В полном отчаянии от письма своего друга Валтазар побежал в глубь леса и принялся громко роптать.
— Надеяться, — восклицал он, — как же мне еще надеяться, если исчезла всякая надежда, если все звезды закатились и меня, безутешного, окутывает мрачная-мрачная ночь?.. Несчастная судьба!.. Меня побеждает темная сила, губительно вторгшаяся в мою жизнь! Безумием было надеяться, что меня спасет Проспер Альпанус, тот самый Проспер Альпанус, который меня же и обольстил своим адским искусством, а потом выгнал из Керепеса, осыпав подлинную спину Циннобера ударами, которые я нанес его изображению в зеркале!.. Ах, Кандида!.. Если бы я мог забыть это небесное дитя!.. Но искра любви горит во мне сильней, мощней, чем когда-либо!.. Повсюду видится мне прелестный образ любимой, которая с нежной улыбкой протягивает ко мне руки в тоске… Я ведь знаю, ты любишь меня, прелестная, милая Кандида, и в том-то и состоит моя безнадежная, убийственная боль, что я не в силах спасти тебя от ужасных чар, которыми ты опутана!.. Предатель Проспер! Что я сделал тебе, за что ты так жестоко дурачишь меня?!

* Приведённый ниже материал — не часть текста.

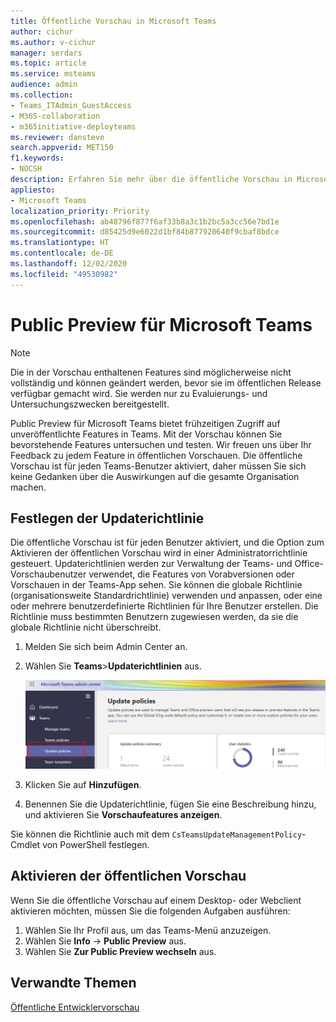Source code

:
 ```yaml
---
title: Öffentliche Vorschau in Microsoft Teams
author: cichur
ms.author: v-cichur
manager: serdars
ms.topic: article
ms.service: msteams
audience: admin
ms.collection:
- Teams_ITAdmin_GuestAccess
- M365-collaboration
- m365initiative-deployteams
ms.reviewer: dansteve
search.appverid: MET150
f1.keywords:
- NOCSH
description: Erfahren Sie mehr über die öffentliche Vorschau in Microsoft Teams. Testen Sie neue Features, und senden Sie Feedback.
appliesto:
- Microsoft Teams
localization_priority: Priority
ms.openlocfilehash: ab48796f877f6af33b8a3c1b2bc5a3cc56e7bd1e
ms.sourcegitcommit: d85425d9e6022d1bf84b877920640f9cbaf8bdce
ms.translationtype: HT
ms.contentlocale: de-DE
ms.lasthandoff: 12/02/2020
ms.locfileid: "49530982"
---
```

# <a name="microsoft-teams-public-preview"></a>Public Preview für Microsoft Teams

> [!NOTE]
> Die in der Vorschau enthaltenen Features sind möglicherweise nicht vollständig und können geändert werden, bevor sie im öffentlichen Release verfügbar gemacht wird. Sie werden nur zu Evaluierungs- und Untersuchungszwecken bereitgestellt.

Public Preview für Microsoft Teams bietet frühzeitigen Zugriff auf unveröffentlichte Features in Teams. Mit der Vorschau können Sie bevorstehende Features untersuchen und testen. Wir freuen uns über Ihr Feedback zu jedem Feature in öffentlichen Vorschauen. Die öffentliche Vorschau ist für jeden Teams-Benutzer aktiviert, daher müssen Sie sich keine Gedanken über die Auswirkungen auf die gesamte Organisation machen.

## <a name="set-the-update-policy"></a>Festlegen der Updaterichtlinie

 Die öffentliche Vorschau ist für jeden Benutzer aktiviert, und die Option zum Aktivieren der öffentlichen Vorschau wird in einer Administratorrichtlinie gesteuert. Updaterichtlinien werden zur Verwaltung der Teams- und Office-Vorschaubenutzer verwendet, die Features von Vorabversionen oder Vorschauen in der Teams-App sehen. Sie können die globale Richtlinie (organisationsweite Standardrichtlinie) verwenden und anpassen, oder eine oder mehrere benutzerdefinierte Richtlinien für Ihre Benutzer erstellen. Die Richtlinie muss bestimmten Benutzern zugewiesen werden, da sie die globale Richtlinie nicht überschreibt.

1. Melden Sie sich beim Admin Center an.
2. Wählen Sie **Teams**>**Updaterichtlinien** aus.

   ![Auswählen der Option "Updaterichtlinien"](media/updatePolicies.png)

3. Klicken Sie auf **Hinzufügen**.
4. Benennen Sie die Updaterichtlinie, fügen Sie eine Beschreibung hinzu, und aktivieren Sie **Vorschaufeatures anzeigen**.

Sie können die Richtlinie auch mit dem `CsTeamsUpdateManagementPolicy`-Cmdlet von PowerShell festlegen.

## <a name="enable-public-preview"></a>Aktivieren der öffentlichen Vorschau

Wenn Sie die öffentliche Vorschau auf einem Desktop- oder Webclient aktivieren möchten, müssen Sie die folgenden Aufgaben ausführen:

1. Wählen Sie Ihr Profil aus, um das Teams-Menü anzuzeigen.
2. Wählen Sie **Info** → **Public Preview** aus.
3. Wählen Sie **Zur Public Preview wechseln** aus.

## <a name="related-topics"></a>Verwandte Themen

[Öffentliche Entwicklervorschau](https://docs.microsoft.com/microsoftteams/platform/resources/dev-preview/developer-preview-intro)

Спустились сумерки, все краски леса слились в сплошную серую мглу. И вдруг по деревьям и кустам пробежала словно бы вспышка вечерней зари, и тысячи букашек, шелестя крылышками, с жужжаньем и звоном поднялись в воздух. Светящиеся золотые жуки носились взад и вперед, а между ними порхали пестрые, нарядные бабочки, рассеивая вокруг себя душистую пыльцу. Жужжанье и шорохи превратились в нежную, тихую музыку, которая успокоительно приникла к истерзанной груди Валтазара. Он поднял глаза и с изумлением увидел Проспера Альпануса: тот летел сюда на каком-то диковинном насекомом, очень похожем на великолепно окрашенную стрекозу.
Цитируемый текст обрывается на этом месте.